If for some reason you want to filter the labels that are already stored in your data directory, you can use the filter_labels.py script. Before executing the script, you have to setup the configurations for your needs:

  • Within the script:
  • Set path: path where the data is stored (typically ./data/*).
  • Set name: the name of one or more subfolder of destPath/images and destPath/labels to store the data in. More than one name must be provided as list.
  • Set annFile: path to the COCO-annotation file (if you do not have it yet, see below how to get it).
  • Set labelsFilter: path to a text file (standard: label_filter.txt) containing the labels you want to keep.
  • label_filter.txt: a text file containing the category names (e.g., "car") of the labels you want to keep (without quotes and one category name per row).

Please note that the images will not be copied to the corresponding folder in destPath/images in order to save file space. Instead, a text file with all images still containing the filtered labels is created. This file of filenames can also be referred to by YOLOv5.
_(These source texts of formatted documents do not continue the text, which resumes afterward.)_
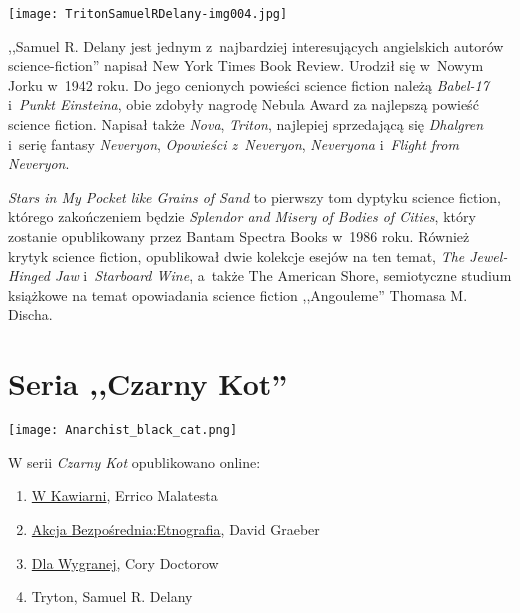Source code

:\documentclass[oneside,polish,11pt,rmheadings]{mwbk}
\begin{document}
\begin{center} \texttt{[image: TritonSamuelRDelany-img004.jpg]} \end{center}

,,Samuel R. Delany jest jednym z~najbardziej interesujących angielskich autorów science-fiction'' napisał New York Times Book Review. Urodził się w~Nowym Jorku w~1942 roku. Do jego cenionych powieści science fiction należą \textit{Babel-17} i~\textit{Punkt Einsteina}, obie zdobyły nagrodę Nebula Award za najlepszą powieść science fiction. Napisał także \textit{Nova}, \textit{Triton}, najlepiej sprzedającą się \textit{Dhalgren }i~serię fantasy \textit{Neveryon}, \textit{Opowieści z~Neveryon}, \textit{Neveryona} i~\textit{Flight from Neveryon}. 

\textit{Stars in My Pocket like Grains of Sand} to pierwszy tom dyptyku science fiction, którego zakończeniem będzie \textit{Splendor and Misery of Bodies of Cities}, który zostanie opublikowany przez Bantam Spectra Books w~1986 roku. Również krytyk science fiction, opublikował dwie kolekcje esejów na ten temat, \textit{The Jewel-Hinged Jaw} i~\textit{Starboard Wine}, a~także The American Shore, semiotyczne studium książkowe na temat opowiadania science fiction ,,Angouleme'' Thomasa M. Discha. 


\newpage
\printendnotes

\chapter*{Seria ,,Czarny Kot''}


\begin{center}
\texttt{[image: Anarchist\_black\_cat.png]}

\begin{large}
W serii \textit{Czarny Kot} opublikowano online:
\end{large} 
\end{center}

\begin{enumerate}
\item \href{https://archive.org/details/errico-malatesta-w-kawiarni}{W Kawiarni}, Errico Malatesta
\item \href{https://archive.org/details/david-graeber-akcja-bezposrednia}{Akcja Bezpośrednia:Etnografia}, David Graeber
\item \href{https://archive.org/details/cory-doctorow-dla-wygranej}{Dla Wygranej}, Cory Doctorow
\item Tryton, Samuel R. Delany  
\end{enumerate}
\end{document}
The script performs the following steps:

  1. Fetch the category IDs to the corresponding category name.
  2. Import the label files.
  3. Filter the labels by the provided category names.
  4. Export the labels to the directory destPath/labels/name_filtered.
  5. Create a text file with all image files in the directory path. Please note that image and label files not include any label after filtering are not exported.

Get COCO annotation file

This file is necessary to ensure your labels match the labels of the pretrained YOLOv5 models. Use the get_coco_annotation_files.py script to download one or more COCO annotation files. Configurations to be made:

  • Within the script:
  • Set path: path where the data is stored (typically ./data/*).
  • Set URLFile: path to the config file that stores the URLs of the annotation files
  • coco_annotation_json_URLs.txt: a text file containing the URLs of the annotation files (without quotes and one URL per row)

Get the original COCO dataset

In some cases you might want to get the original COCO dataset that was used to train the original YOLOv5 models. Therefore, OTLabels provides the get_coco_data.py script to download the data. Please note that you could also use the get_coco.sh script from the YOLOv5 repository. Before executing the script, you have to set up the configurations for your needs:

  • Within the script:
  • Set imageURLs: path of a text file (standard: coco_image_URLs.txt) containing the URLs of the image data sets.
  • Set annURL: URL to the labels.
  • Set destPath: path where your data is stored (typically ./data/*).
  • coco_image_URLs.txt: a text file containing the URLs of the images for training, validation and testing (without quotes and one URL per row).